§ **DATA SUPPLIED**:
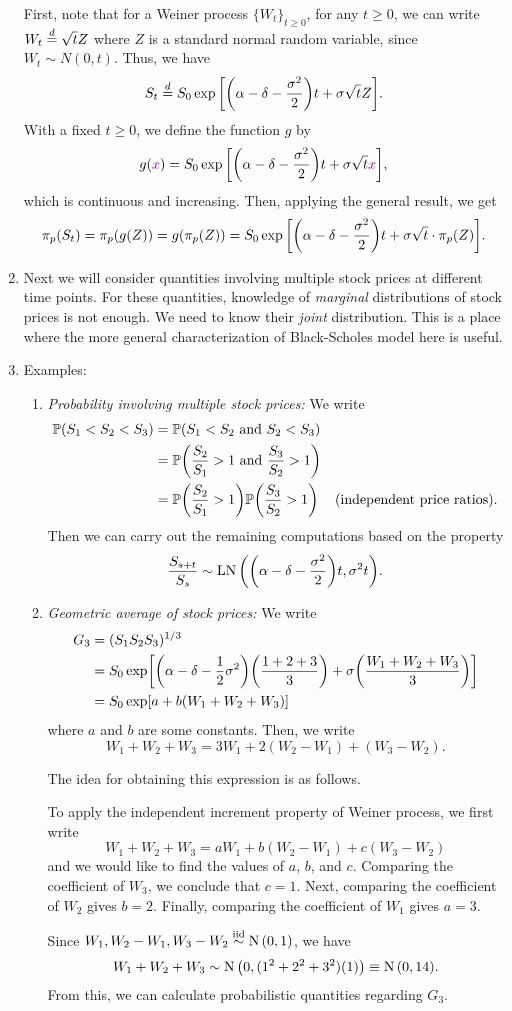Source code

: \begin{enumerate}
\begin{pf}
First, note that for a Weiner process \(\{W_t\}_{t\ge 0}\), for any \(t\ge 0\),
we can write \(W_t\overset{d}=\sqrt{t}Z\) where \(Z\) is a standard normal random
variable, since \(W_t\sim N(0,t)\). Thus, we have
\[
S_t\overset{d}= S_0\exp\qty[\qty(\alpha-\delta-\frac{\sigma^2}{2})t+\sigma\sqrt{t}Z].
\]
With a fixed \(t\ge 0\), we define the function \(g\) by
\[
g({\color{violet}x})=S_0\exp\qty[\qty(\alpha-\delta-\frac{\sigma^2}{2})t+\sigma\sqrt{t}{\color{violet}x}],
\]
which is continuous and increasing. Then, applying the general result, we get
\[
\pi_p(S_t)=\pi_p(g(Z))=g(\pi_p(Z))=S_0\exp\qty[\qty(\alpha-\delta-\frac{\sigma^2}{2})t + \sigma\sqrt{t}\cdot \pi_{p}(Z)].
\]
\end{pf}
\item Next we will consider quantities involving multiple stock prices at
different time points. For these quantities, knowledge of \emph{marginal}
distributions of stock prices is not enough. We need to know their \emph{joint}
distribution. This is a place where the more general characterization of
Black-Scholes model here is useful.

\item Examples:
\begin{enumerate}
\item \emph{Probability involving multiple stock prices:} We write
\begin{align*}
\mathbb{P}\qty(S_1<S_2<S_3)
&=\mathbb{P}\qty(S_1<S_2\text{ and }S_2<S_3) \\
&=\mathbb{P}\qty(\frac{S_2}{S_1}>1\text{ and }\frac{S_3}{S_2}>1) \\
&=\mathbb{P}\qty(\frac{S_2}{S_1}>1)\mathbb{P}\qty(\frac{S_3}{S_2}>1)&\text{(independent price ratios)}.
\end{align*}
Then we can carry out the remaining computations based on the property
\[
\frac{S_{s+t}}{S_s}\sim \operatorname{LN}\qty(\qty(\alpha-\delta-\frac{\sigma^2}{2})t,\sigma^{2}t).
\]
\item \emph{Geometric average of stock prices:} We write
\begin{align*}
G_3&=(S_1S_2S_3)^{1/3}\\
&=S_0\exp[\qty(\alpha-\delta-\frac{1}{2}\sigma^2)\qty(\frac{1+2+3}{3})+\sigma\qty(\frac{W_1+W_2+W_3}{3})] \\
&=S_0\exp[a+b(W_1+W_2+W_3)]
\end{align*}
where \(a\) and \(b\) are some constants. Then, we write
\[
W_1+W_2+W_3=3W_1+2(W_2-W_1)+(W_3-W_2).
\]
\begin{note}
The idea for obtaining this expression is as follows.

To apply the independent increment property of Weiner process, we first write
\[
W_1+W_2+W_3=aW_1+b(W_2-W_1)+c(W_3-W_2)
\]
and we would like to find the values of \(a\), \(b\), and \(c\). Comparing the
coefficient of \(W_3\), we conclude that \(c=1\). Next, comparing the
coefficient of \(W_2\) gives \(b=2\). Finally, comparing the coefficient of
\(W_1\) gives \(a=3\).
\end{note}

Since \(W_1,W_2-W_1,W_3-W_2\overset{\mathrm{iid}}{\sim}\operatorname{N}\qty(0,1)\), we have
\[
W_1+W_2+W_3\sim\operatorname{N}\qty(0,(1^{2}+2^{2}+3^{2})(1))\equiv\operatorname{N}\qty(0,14).
\]
From this, we can calculate probabilistic quantities regarding \(G_3\).
\end{enumerate}
\end{enumerate}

§ **EXERCISE DETAILS**: Only the pictures are dropped. Otherwise, write out the listing exactly.

§ **ANSWER**:
Source code

: \begin{enumerate}
\begin{pf}
First, note that for a Weiner process \(\{W_t\}_{t\ge 0}\), for any \(t\ge 0\),
we can write \(W_t\overset{d}=\sqrt{t}Z\) where \(Z\) is a standard normal random
variable, since \(W_t\sim N(0,t)\). Thus, we have
\[
S_t\overset{d}= S_0\exp\qty[\qty(\alpha-\delta-\frac{\sigma^2}{2})t+\sigma\sqrt{t}Z].
\]
With a fixed \(t\ge 0\), we define the function \(g\) by
\[
g({\color{violet}x})=S_0\exp\qty[\qty(\alpha-\delta-\frac{\sigma^2}{2})t+\sigma\sqrt{t}{\color{violet}x}],
\]
which is continuous and increasing. Then, applying the general result, we get
\[
\pi_p(S_t)=\pi_p(g(Z))=g(\pi_p(Z))=S_0\exp\qty[\qty(\alpha-\delta-\frac{\sigma^2}{2})t + \sigma\sqrt{t}\cdot \pi_{p}(Z)].
\]
\end{pf}
\item Next we will consider quantities involving multiple stock prices at
different time points. For these quantities, knowledge of \emph{marginal}
distributions of stock prices is not enough. We need to know their \emph{joint}
distribution. This is a place where the more general characterization of
Black-Scholes model here is useful.

\item Examples:
\begin{enumerate}
\item \emph{Probability involving multiple stock prices:} We write
\begin{align*}
\mathbb{P}\qty(S_1<S_2<S_3)
&=\mathbb{P}\qty(S_1<S_2\text{ and }S_2<S_3) \\
&=\mathbb{P}\qty(\frac{S_2}{S_1}>1\text{ and }\frac{S_3}{S_2}>1) \\
&=\mathbb{P}\qty(\frac{S_2}{S_1}>1)\mathbb{P}\qty(\frac{S_3}{S_2}>1)&\text{(independent price ratios)}.
\end{align*}
Then we can carry out the remaining computations based on the property
\[
\frac{S_{s+t}}{S_s}\sim \operatorname{LN}\qty(\qty(\alpha-\delta-\frac{\sigma^2}{2})t,\sigma^{2}t).
\]
\item \emph{Geometric average of stock prices:} We write
\begin{align*}
G_3&=(S_1S_2S_3)^{1/3}\\
&=S_0\exp[\qty(\alpha-\delta-\frac{1}{2}\sigma^2)\qty(\frac{1+2+3}{3})+\sigma\qty(\frac{W_1+W_2+W_3}{3})] \\
&=S_0\exp[a+b(W_1+W_2+W_3)]
\end{align*}
where \(a\) and \(b\) are some constants. Then, we write
\[
W_1+W_2+W_3=3W_1+2(W_2-W_1)+(W_3-W_2).
\]
\begin{note}
The idea for obtaining this expression is as follows.

To apply the independent increment property of Weiner process, we first write
\[
W_1+W_2+W_3=aW_1+b(W_2-W_1)+c(W_3-W_2)
\]
and we would like to find the values of \(a\), \(b\), and \(c\). Comparing the
coefficient of \(W_3\), we conclude that \(c=1\). Next, comparing the
coefficient of \(W_2\) gives \(b=2\). Finally, comparing the coefficient of
\(W_1\) gives \(a=3\).
\end{note}

Since \(W_1,W_2-W_1,W_3-W_2\overset{\mathrm{iid}}{\sim}\operatorname{N}\qty(0,1)\), we have
\[
W_1+W_2+W_3\sim\operatorname{N}\qty(0,(1^{2}+2^{2}+3^{2})(1))\equiv\operatorname{N}\qty(0,14).
\]
From this, we can calculate probabilistic quantities regarding \(G_3\).
\end{enumerate}
\end{enumerate}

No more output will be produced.